▶ _Aim of the task_:
Your answer must be an exact copy of the lines below, from the first through the one with "Filtered by the Gender", with no pictures.

Given data: Begin

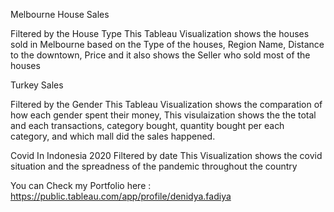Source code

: Melbourne House Sales

Filtered by the House Type
This Tableau Visualization shows the houses sold in Melbourne based on the Type of the houses,
Region Name, Distance to the downtown, Price and it also shows the Seller who sold most of the houses


Turkey Sales

Filtered by the Gender
This Tableau Visualization shows the comparation of how each gender spent their money,
This visulaization shows the the total and each transactions, category bought, 
quantity bought per each category, and which mall did the sales happened.


Covid In Indonesia 2020 
Filtered by date
This Visualization shows the covid situation and the spreadness of the pandemic throughout the country


You can Check my Portfolio here : https://public.tableau.com/app/profile/denidya.fadiya
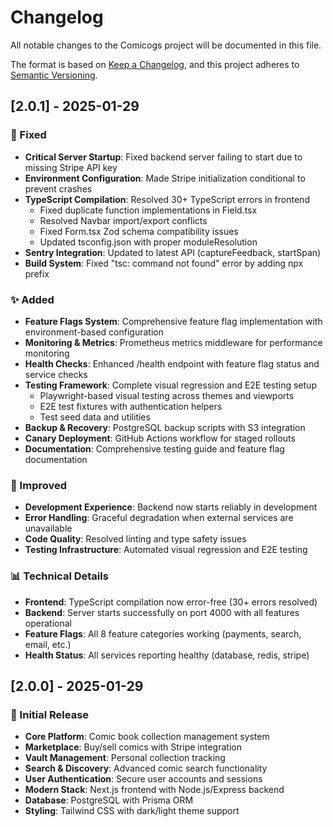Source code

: # Changelog

All notable changes to the Comicogs project will be documented in this file.

The format is based on [Keep a Changelog](https://keepachangelog.com/en/1.0.0/),
and this project adheres to [Semantic Versioning](https://semver.org/spec/v2.0.0.html).

## [2.0.1] - 2025-01-29

### 🐛 Fixed
- **Critical Server Startup**: Fixed backend server failing to start due to missing Stripe API key
- **Environment Configuration**: Made Stripe initialization conditional to prevent crashes
- **TypeScript Compilation**: Resolved 30+ TypeScript errors in frontend
  - Fixed duplicate function implementations in Field.tsx
  - Resolved Navbar import/export conflicts
  - Fixed Form.tsx Zod schema compatibility issues
  - Updated tsconfig.json with proper moduleResolution
- **Sentry Integration**: Updated to latest API (captureFeedback, startSpan)
- **Build System**: Fixed "tsc: command not found" error by adding npx prefix

### ✨ Added
- **Feature Flags System**: Comprehensive feature flag implementation with environment-based configuration
- **Monitoring & Metrics**: Prometheus metrics middleware for performance monitoring
- **Health Checks**: Enhanced /health endpoint with feature flag status and service checks
- **Testing Framework**: Complete visual regression and E2E testing setup
  - Playwright-based visual testing across themes and viewports
  - E2E test fixtures with authentication helpers
  - Test seed data and utilities
- **Backup & Recovery**: PostgreSQL backup scripts with S3 integration
- **Canary Deployment**: GitHub Actions workflow for staged rollouts
- **Documentation**: Comprehensive testing guide and feature flag documentation

### 🔧 Improved
- **Development Experience**: Backend now starts reliably in development
- **Error Handling**: Graceful degradation when external services are unavailable
- **Code Quality**: Resolved linting and type safety issues
- **Testing Infrastructure**: Automated visual regression and E2E testing

### 📊 Technical Details
- **Frontend**: TypeScript compilation now error-free (30+ errors resolved)
- **Backend**: Server starts successfully on port 4000 with all features operational
- **Feature Flags**: All 8 feature categories working (payments, search, email, etc.)
- **Health Status**: All services reporting healthy (database, redis, stripe)

## [2.0.0] - 2025-01-29

### 🚀 Initial Release
- **Core Platform**: Comic book collection management system
- **Marketplace**: Buy/sell comics with Stripe integration
- **Vault Management**: Personal collection tracking
- **Search & Discovery**: Advanced comic search functionality
- **User Authentication**: Secure user accounts and sessions
- **Modern Stack**: Next.js frontend with Node.js/Express backend
- **Database**: PostgreSQL with Prisma ORM
- **Styling**: Tailwind CSS with dark/light theme support
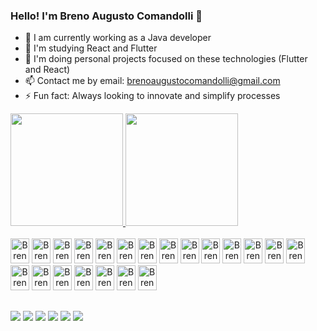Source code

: ### Hello! I'm Breno Augusto Comandolli 👋

- 🔭 I am currently working as a Java developer 
- 🌱 I'm studying React and Flutter
- 👯 I'm doing personal projects focused on these technologies (Flutter and React)
- 📫 Contact me by email: brenoaugustocomandolli@gmail.com
- ⚡ Fun fact: Always looking to innovate and simplify processes

<div style="display: flex;">
    <a href="https://github.com/BrenoAugustoComandolli">
    <img height="180em" src="https://github-readme-stats.vercel.app/api?username=BrenoAugustoComandolli&show_icons=true&theme=dracula&include_all_commits=true&count_private=true&title_color=2288dd&icon_color=2288dd&border_color=2288dd&locale=en">
    <img height="180em" src="https://github-readme-stats.vercel.app/api/top-langs/?username=BrenoAugustoComandolli&layout=compact&langs_count=10&theme=dracula&title_color=2288dd&border_color=2288dd&locale=en">
</div>
<div style="display: inline-block"><br>
   <img style="text-align: center" alt="Breno-Js" height="40" width="30" src="https://icongr.am/devicon/javascript-original.svg?size=82&color=2288dd">
   <img style="text-align: center" alt="Breno-Node" height="40" width="30" src="https://icongr.am/devicon/nodejs-original.svg?size=82&color=2288dd">
   <img style="text-align: center" alt="Breno-React" height="40" width="30" src="https://icongr.am/devicon/react-original.svg?size=82&color=2288dd">
   <img style="text-align: center" alt="Breno-Jquery" height="40" width="30" src="https://icongr.am/devicon/jquery-original.svg?size=82&color=2288dd">
   <img style="text-align: center" alt="Breno-html" height="40" width="30" src="https://icongr.am/devicon/html5-original.svg?size=82&color=2288dd">
   <img style="text-align: center" alt="Breno-css" height="40" width="30" src="https://icongr.am/devicon/css3-original.svg?size=82&color=2288dd">
   <img style="text-align: center" alt="Breno-bootstrap" height="40" width="30" src="https://icongr.am/devicon/bootstrap-plain.svg?size=82&color=2288dd">
   <img style="text-align: center" alt="Breno-csharp" height="40" width="30" src="https://icongr.am/devicon/csharp-original.svg?size=82&color=2288dd">
   <img style="text-align: center" alt="Breno-Java" height="40" width="30" src="https://icongr.am/devicon/java-original.svg?size=82&color=2288dd">
   <img style="text-align: center" alt="Breno-mongo" height="40" width="30" src="https://icongr.am/devicon/mongodb-original.svg?size=82&color=2288dd">
   <img style="text-align: center" alt="Breno-my-sql" height="40" width="30" src="https://icongr.am/devicon/mysql-original.svg?size=82&color=2288dd">
   <img style="text-align: center" alt="Breno-postgres" height="40" width="30" src="https://icongr.am/devicon/postgresql-original.svg?size=82&color=2288dd">
   <img style="text-align: center" alt="Breno-redis" height="40" width="30" src="https://icongr.am/devicon/redis-original.svg?size=82&color=2288dd">
   <img style="text-align: center" alt="Breno-trello" height="40" width="30" src="https://icongr.am/devicon/trello-plain.svg?size=82&color=2288dd">
   <img style="text-align: center" alt="Breno-git" height="40" width="30" src="https://icongr.am/devicon/git-original.svg?size=82&color=2288dd">
   <img style="text-align: center" alt="Breno-gitlab" height="40" width="30" src="https://icongr.am/devicon/gitlab-original.svg?size=82&color=2288dd">
   <img style="text-align: center" alt="Breno-spring" height="40" width="30" src="https://cdn.jsdelivr.net/gh/devicons/devicon/icons/spring/spring-original.svg">
   <img style="text-align: center" alt="Breno-oracle" height="40" width="30" src="https://cdn.jsdelivr.net/gh/devicons/devicon/icons/oracle/oracle-original.svg">
   <img style="text-align: center" alt="Breno-flutter" height="40" width="30" src="https://cdn.jsdelivr.net/gh/devicons/devicon/icons/flutter/flutter-original.svg">
   <img style="text-align: center" alt="Breno-dart" height="40" width="30" src="https://cdn.jsdelivr.net/gh/devicons/devicon/icons/dart/dart-original.svg">
   <img style="text-align: center" alt="Breno-docker" height="40" width="30" src="https://cdn.jsdelivr.net/gh/devicons/devicon/icons/docker/docker-original.svg">
  </div>
  
  ##
  
  <div>
    <a href="https://www.linkedin.com/in/breno-augusto-comandolli-0217b5196/" target="_blank"><img src="https://img.shields.io/badge/LinkedIn-0077B5?style=for-the-badge&logo=linkedin&logoColor=white" target="_blank"></a>
    <a href="mailto:brenoaugustocomandolli@gmail.com" target="__blank"><img src="https://img.shields.io/badge/Gmail-D14836?style=for-the-badge&logo=gmail&logoColor=white" target="_blank"></a>
    <a href="https://discord.gg/Comandolli#0300" target="_blank"><img src="https://img.shields.io/badge/Discord-7289DA?style=for-the-badge&logo=discord&logoColor=white" target="_blank"></a>
    <a href="https://www.instagram.com/comandolli_9/" target="_blank"><img src="https://img.shields.io/badge/Instagram-E4405F?style=for-the-badge&logo=instagram&logoColor=white" target="_blank"></a>
    <a href="https://twitter.com/Comandolli_9" target="_blank"><img src="https://img.shields.io/badge/Twitter-1DA1F2?style=for-the-badge&logo=twitter&logoColor=white" target="_blank"></a>
    <a href="https://t.me/BrenoAugustoComandolli" target="_blank"><img src="https://img.shields.io/badge/Telegram-2CA5E0?style=for-the-badge&logo=telegram&logoColor=white" target="_blank"></a>
</div>
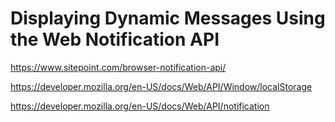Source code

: # Displaying Dynamic Messages Using the Web Notification API




https://www.sitepoint.com/browser-notification-api/  


https://developer.mozilla.org/en-US/docs/Web/API/Window/localStorage  

https://developer.mozilla.org/en-US/docs/Web/API/notification  










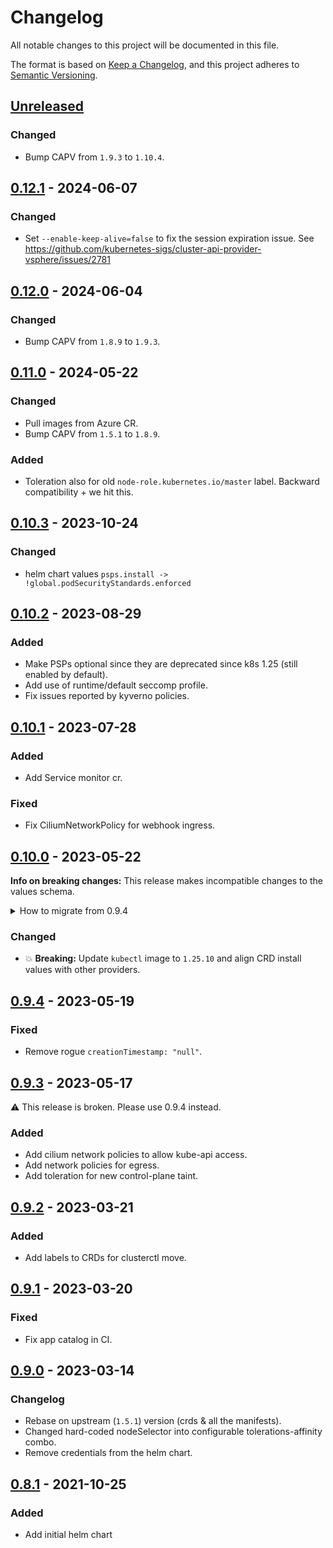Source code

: # Changelog

All notable changes to this project will be documented in this file.

The format is based on [Keep a Changelog](https://keepachangelog.com/en/1.0.0/),
and this project adheres to [Semantic Versioning](https://semver.org/spec/v2.0.0.html).

## [Unreleased]

### Changed

- Bump CAPV from `1.9.3` to `1.10.4`.

## [0.12.1] - 2024-06-07

### Changed

- Set `--enable-keep-alive=false` to fix the session expiration issue. See https://github.com/kubernetes-sigs/cluster-api-provider-vsphere/issues/2781

## [0.12.0] - 2024-06-04

### Changed

- Bump CAPV from `1.8.9` to `1.9.3`.
 
## [0.11.0] - 2024-05-22

### Changed

- Pull images from Azure CR.
- Bump CAPV from `1.5.1` to `1.8.9`.

### Added

- Toleration also for old `node-role.kubernetes.io/master` label. Backward compatibility + we hit this.

## [0.10.3] - 2023-10-24

### Changed

- helm chart values `psps.install -> !global.podSecurityStandards.enforced`

## [0.10.2] - 2023-08-29

### Added

- Make PSPs optional since they are deprecated since k8s 1.25 (still enabled by default).
- Add use of runtime/default seccomp profile.
- Fix issues reported by kyverno policies. 

## [0.10.1] - 2023-07-28

### Added

- Add Service monitor cr.

### Fixed

- Fix CiliumNetworkPolicy for webhook ingress.

## [0.10.0] - 2023-05-22

**Info on breaking changes:** This release makes incompatible changes to the values schema.

<details>
<summary>How to migrate from 0.9.4</summary>

To migrate from `0.9.4`, the `crds` entry in `values.yaml` has been replaced with `crdInstall`. If these were
overridden when the chart was installed then the values must be updated to reflect the new structure. If these
were left as default then no action is required.
</details>

### Changed

- :boom: **Breaking:** Update `kubectl` image to `1.25.10` and align CRD install values with other providers.

## [0.9.4] - 2023-05-19

### Fixed

- Remove rogue `creationTimestamp: "null"`.

## [0.9.3] - 2023-05-17

:warning: This release is broken. Please use 0.9.4 instead.

### Added

- Add cilium network policies to allow kube-api access.
- Add network policies for egress.
- Add toleration for new control-plane taint.

## [0.9.2] - 2023-03-21

### Added

- Add labels to CRDs for clusterctl move.

## [0.9.1] - 2023-03-20

### Fixed

- Fix app catalog in CI.

## [0.9.0] - 2023-03-14

### Changelog

- Rebase on upstream (`1.5.1`) version (crds & all the manifests).
- Changed hard-coded nodeSelector into configurable tolerations-affinity combo.
- Remove credentials from the helm chart.

## [0.8.1] - 2021-10-25

### Added

- Add initial helm chart

[Unreleased]: https://github.com/giantswarm/cluster-api-provider-vsphere-app/compare/v0.12.1...HEAD
[0.12.1]: https://github.com/giantswarm/cluster-api-provider-vsphere-app/compare/v0.12.0...v0.12.1
[0.12.0]: https://github.com/giantswarm/cluster-api-provider-vsphere-app/compare/v0.11.0...v0.12.0
[0.11.0]: https://github.com/giantswarm/cluster-api-provider-vsphere-app/compare/v0.10.3...v0.11.0
[0.10.3]: https://github.com/giantswarm/cluster-api-provider-vsphere-app/compare/v0.10.2...v0.10.3
[0.10.2]: https://github.com/giantswarm/cluster-api-provider-vsphere-app/compare/v0.10.1...v0.10.2
[0.10.1]: https://github.com/giantswarm/cluster-api-provider-vsphere-app/compare/v0.10.0...v0.10.1
[0.10.0]: https://github.com/giantswarm/cluster-api-provider-vsphere-app/compare/v0.9.4...v0.10.0
[0.9.4]: https://github.com/giantswarm/cluster-api-provider-vsphere-app/compare/v0.9.3...v0.9.4
[0.9.3]: https://github.com/giantswarm/cluster-api-provider-vsphere-app/compare/v0.9.2...v0.9.3
[0.9.2]: https://github.com/giantswarm/cluster-api-provider-vsphere-app/compare/v0.9.1...v0.9.2
[0.9.1]: https://github.com/giantswarm/cluster-api-provider-vsphere-app/compare/v0.9.0...v0.9.1
[0.9.0]: https://github.com/giantswarm/cluster-api-provider-vsphere-app/compare/v0.8.1...v0.9.0
[0.8.1]: https://github.com/giantswarm/cluster-api-provider-vsphere-app/releases/tag/v0.8.1
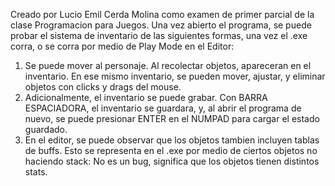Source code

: Creado por Lucio Emil Cerda Molina como examen de primer parcial de la clase Programacion para Juegos.
Una vez abierto el programa, se puede probar el sistema de inventario de las siguientes formas, una vez el .exe corra, o se corra por medio de Play Mode en el Editor:

1. Se puede mover al personaje. Al recolectar objetos, apareceran en el inventario. En ese mismo inventario, se pueden mover, ajustar, y eliminar objetos con clicks y drags del mouse.
2. Adicionalmente, el inventario se puede grabar. Con BARRA ESPACIADORA, el inventario se guardara, y, al abrir el programa de nuevo, se puede presionar ENTER en el NUMPAD para cargar el estado guardado.
3. En el editor, se puede observar que los objetos tambien incluyen tablas de buffs. Esto se representa en el .exe por medio de ciertos objetos no haciendo stack: No es un bug, significa que los objetos tienen distintos stats. 
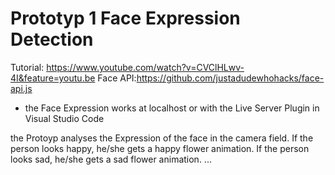 # Prototyp 1 Face Expression Detection
Tutorial: https://www.youtube.com/watch?v=CVClHLwv-4I&feature=youtu.be
Face API:https://github.com/justadudewhohacks/face-api.js

- the Face Expression works at localhost or with the Live Server Plugin in Visual Studio Code

the Protoyp analyses the Expression of the face in the camera field. If the person looks happy, he/she gets a happy flower animation. If the person looks sad, he/she gets a sad flower animation.
...
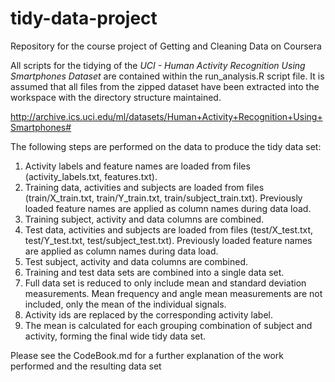 # tidy-data-project
Repository for the course project of Getting and Cleaning Data on Coursera

All scripts for the tidying of the _UCI - Human Activity Recognition Using Smartphones Dataset_ are contained within the run_analysis.R script file. It is assumed that all files from the zipped dataset have been extracted into the workspace with the directory structure maintained.

http://archive.ics.uci.edu/ml/datasets/Human+Activity+Recognition+Using+Smartphones#

The following steps are performed on the data to produce the tidy data set:

1. Activity labels and feature names are loaded from files (activity_labels.txt, features.txt).
2. Training data, activities and subjects are loaded from files (train/X_train.txt, train/Y_train.txt, train/subject_train.txt). Previously loaded feature names are applied as column names during data load.
3. Training subject, activity and data columns are combined.
4. Test data, activities and subjects are loaded from files (test/X_test.txt, test/Y_test.txt, test/subject_test.txt). Previously loaded feature names are applied as column names during data load.
5. Test subject, activity and data columns are combined.
6. Training and test data sets are combined into a single data set.
7. Full data set is reduced to only include mean and standard deviation measurements. Mean frequency and angle mean measurements are not included, only the mean of the individual signals.
8. Activity ids are replaced by the corresponding activity label.
9. The mean is calculated for each grouping combination of subject and activity, forming the final wide tidy data set.

Please see the CodeBook.md for a further explanation of the work performed and the resulting data set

Given data: End

▶ _Task output_:
Source code

: Melbourne House Sales

Filtered by the House Type
This Tableau Visualization shows the houses sold in Melbourne based on the Type of the houses,
Region Name, Distance to the downtown, Price and it also shows the Seller who sold most of the houses


Turkey Sales

Filtered by the Gender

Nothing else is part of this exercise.